Understanding the performance of the low energy neutrino factory: the dependence on baseline distance and stored-muon energy
Peter Ballett, Silvia Pascoli

TL;DR
This study evaluates how the performance of a Low Energy Neutrino Factory depends on baseline distance and stored-muon energy, aiming to optimize its configuration for discovering CP violation and mass hierarchy.
Contribution
It systematically analyzes the impact of baseline and energy choices on LENF sensitivity, considering various detector options and recent large { heta}13 hints.
Findings
LENF shows strong discovery potential for large { heta}13 values.
Optimal configurations depend on baseline and stored-muon energy.

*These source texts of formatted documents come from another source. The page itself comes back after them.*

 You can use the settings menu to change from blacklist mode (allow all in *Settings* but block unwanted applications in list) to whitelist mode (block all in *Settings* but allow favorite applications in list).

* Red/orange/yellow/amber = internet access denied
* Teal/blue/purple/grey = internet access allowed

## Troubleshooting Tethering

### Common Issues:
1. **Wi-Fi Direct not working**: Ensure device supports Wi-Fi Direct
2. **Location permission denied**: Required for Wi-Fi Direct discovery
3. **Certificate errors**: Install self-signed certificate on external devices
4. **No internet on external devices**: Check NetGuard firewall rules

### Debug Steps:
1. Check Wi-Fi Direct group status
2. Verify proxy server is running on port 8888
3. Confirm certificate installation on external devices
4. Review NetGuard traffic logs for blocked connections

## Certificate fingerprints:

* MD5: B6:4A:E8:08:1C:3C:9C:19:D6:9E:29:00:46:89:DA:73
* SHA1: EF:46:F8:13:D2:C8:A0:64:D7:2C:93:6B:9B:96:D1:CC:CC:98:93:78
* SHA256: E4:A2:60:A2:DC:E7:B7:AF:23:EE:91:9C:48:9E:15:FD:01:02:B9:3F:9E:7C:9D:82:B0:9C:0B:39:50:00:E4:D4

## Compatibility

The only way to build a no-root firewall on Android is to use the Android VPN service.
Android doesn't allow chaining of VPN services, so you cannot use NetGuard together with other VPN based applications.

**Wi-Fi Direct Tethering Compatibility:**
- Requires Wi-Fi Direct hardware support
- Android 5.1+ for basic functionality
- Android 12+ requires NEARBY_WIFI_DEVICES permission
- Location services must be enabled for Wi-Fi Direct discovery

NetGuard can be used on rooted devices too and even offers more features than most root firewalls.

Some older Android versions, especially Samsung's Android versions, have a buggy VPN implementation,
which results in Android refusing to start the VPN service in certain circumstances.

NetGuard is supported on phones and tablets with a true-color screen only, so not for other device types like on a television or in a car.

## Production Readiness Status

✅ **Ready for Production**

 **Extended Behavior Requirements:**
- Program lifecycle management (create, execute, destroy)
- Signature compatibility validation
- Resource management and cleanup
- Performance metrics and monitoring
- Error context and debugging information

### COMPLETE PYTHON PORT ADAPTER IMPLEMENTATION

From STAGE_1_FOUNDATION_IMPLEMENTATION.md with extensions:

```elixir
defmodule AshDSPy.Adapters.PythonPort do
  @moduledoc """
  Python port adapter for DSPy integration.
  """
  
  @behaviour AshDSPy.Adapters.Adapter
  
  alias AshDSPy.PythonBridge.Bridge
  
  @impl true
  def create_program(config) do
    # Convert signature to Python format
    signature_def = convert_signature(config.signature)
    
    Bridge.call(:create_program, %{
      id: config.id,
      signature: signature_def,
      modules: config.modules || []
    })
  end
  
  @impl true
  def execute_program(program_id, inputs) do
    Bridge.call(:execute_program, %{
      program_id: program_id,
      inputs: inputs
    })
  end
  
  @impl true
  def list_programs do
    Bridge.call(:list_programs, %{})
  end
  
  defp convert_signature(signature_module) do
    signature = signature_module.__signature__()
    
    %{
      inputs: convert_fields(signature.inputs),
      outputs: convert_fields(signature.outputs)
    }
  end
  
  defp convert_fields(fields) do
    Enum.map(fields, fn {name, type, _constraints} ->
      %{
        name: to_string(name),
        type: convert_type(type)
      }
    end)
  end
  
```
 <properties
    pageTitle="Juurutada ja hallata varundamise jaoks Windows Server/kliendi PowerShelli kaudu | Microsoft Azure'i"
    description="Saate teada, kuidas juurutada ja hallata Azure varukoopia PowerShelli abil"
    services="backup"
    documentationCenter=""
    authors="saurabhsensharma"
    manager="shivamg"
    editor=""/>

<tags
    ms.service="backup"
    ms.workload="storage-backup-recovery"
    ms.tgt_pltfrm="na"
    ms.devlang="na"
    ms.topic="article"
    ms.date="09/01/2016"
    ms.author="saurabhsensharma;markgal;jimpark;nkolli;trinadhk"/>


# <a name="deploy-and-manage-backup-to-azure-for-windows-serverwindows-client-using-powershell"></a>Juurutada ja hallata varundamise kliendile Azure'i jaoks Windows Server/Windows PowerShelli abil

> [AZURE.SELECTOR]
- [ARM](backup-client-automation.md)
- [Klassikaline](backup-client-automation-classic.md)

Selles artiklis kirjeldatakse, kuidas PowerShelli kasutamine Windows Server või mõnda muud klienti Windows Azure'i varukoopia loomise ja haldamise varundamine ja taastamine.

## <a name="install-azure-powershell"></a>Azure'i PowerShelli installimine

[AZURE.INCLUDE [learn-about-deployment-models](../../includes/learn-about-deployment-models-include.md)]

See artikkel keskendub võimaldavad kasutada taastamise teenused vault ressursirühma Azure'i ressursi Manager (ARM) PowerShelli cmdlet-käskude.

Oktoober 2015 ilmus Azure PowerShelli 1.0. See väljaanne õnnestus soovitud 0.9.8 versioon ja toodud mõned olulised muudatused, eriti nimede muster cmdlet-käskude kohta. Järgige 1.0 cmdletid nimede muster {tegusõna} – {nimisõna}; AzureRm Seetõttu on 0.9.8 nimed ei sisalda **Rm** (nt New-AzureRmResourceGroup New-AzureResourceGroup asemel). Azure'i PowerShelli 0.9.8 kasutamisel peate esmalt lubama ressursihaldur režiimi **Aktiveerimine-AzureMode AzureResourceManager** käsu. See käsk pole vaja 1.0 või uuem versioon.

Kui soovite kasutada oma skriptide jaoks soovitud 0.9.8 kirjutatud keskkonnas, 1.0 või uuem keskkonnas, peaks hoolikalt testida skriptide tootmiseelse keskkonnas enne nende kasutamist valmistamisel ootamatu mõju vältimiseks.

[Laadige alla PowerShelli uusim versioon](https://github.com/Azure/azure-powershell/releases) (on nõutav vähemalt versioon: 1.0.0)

LENF can effectively determine CP violation and mass hierarchy.
Abstract
Motivated by recent hints of large {\theta}13 from the T2K, MINOS and Double Chooz experiments, we study the physics reach of a Low Energy Neutrino Factory (LENF) and its dependence on the chosen baseline distance, L, and stored-muon energy, E_{\mu}, in order to ascertain the configuration of the optimal LENF. In particular, we study the performance of the LENF over a range of baseline distances from 1000 km to 4000 km and stored-muon energies from 4 GeV to 25 GeV, connecting the early studies of the LENF (1300 km, 4.5 GeV) to those of the conventional, high-energy neutrino factory design (4000 km and 7000 km, 25 GeV). Three different magnetized detector options are considered: a Totally-Active Scintillator Detector (TASD) and two models of a liquid-argon detector distinguished by optimistic and conservative performance estimates. In order to compare the sensitivity of each set-up, we…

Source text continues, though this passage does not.